The cash registers at retailers are not ringing to the beat of a seemingly strong consumer. And efforts to ride the e-commerce wave to offset the ongoing malaise in brick-and-mortar retail have come up short.
That's the message from a host of apparel companies, including Canada Goose and Capri Holdings, both of which are sharply lower after delivering a downbeat outlook.
Canada Goose (NYSE:GOOS) delivered a mixed fiscal fourth-quarter report with earnings of C$0.08 a share beating consensus from analysts polled by Refinitiv, but revenue of C$156.2 million fell short of estimates for C$159.2 million.
Worryingly, the company's full-year outlook also undershot expectations, anticipating revenue growth of at least 20% and adjusted earnings per share growth of at least 25%. Its shares tumbled nearly 30%.
Clothing company Capri Holdings (NYSE:CPRI) delivered an earnings beat on both the top and bottom lines, but its below-consensus guidance was punished, sending its shares more than 11% lower.

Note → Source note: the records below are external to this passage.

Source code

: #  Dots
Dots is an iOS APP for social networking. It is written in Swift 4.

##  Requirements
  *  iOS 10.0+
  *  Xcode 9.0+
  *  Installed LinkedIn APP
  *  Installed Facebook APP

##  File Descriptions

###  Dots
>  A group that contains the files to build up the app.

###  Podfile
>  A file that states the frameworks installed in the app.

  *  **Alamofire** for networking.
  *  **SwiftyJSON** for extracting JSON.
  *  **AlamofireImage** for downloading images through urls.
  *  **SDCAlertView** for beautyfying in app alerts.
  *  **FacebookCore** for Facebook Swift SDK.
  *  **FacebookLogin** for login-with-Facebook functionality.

The company reported earnings of $0.63 on revenue of $1.34 billion, beating estimates from Investing.com for earnings of $0.61 a share on revenue of$1.33 billion.
For the first quarter, Capri Holdings guided total revenue of about $1.36 billion and earnings of $0.85 to $0.90 a share, short of analysts' estimates for revenue of $1.44 billion and earnings of $1.23 a share.
The weaker outlook from the duo of sent shockwaves throughout retailers, with American Eagle Outfitters (NYSE:AEO) falling 5% ahead of its quarterly results due June 5. The SPDR S&P Retail ETF (NYSE:XRT) fell 2.5%.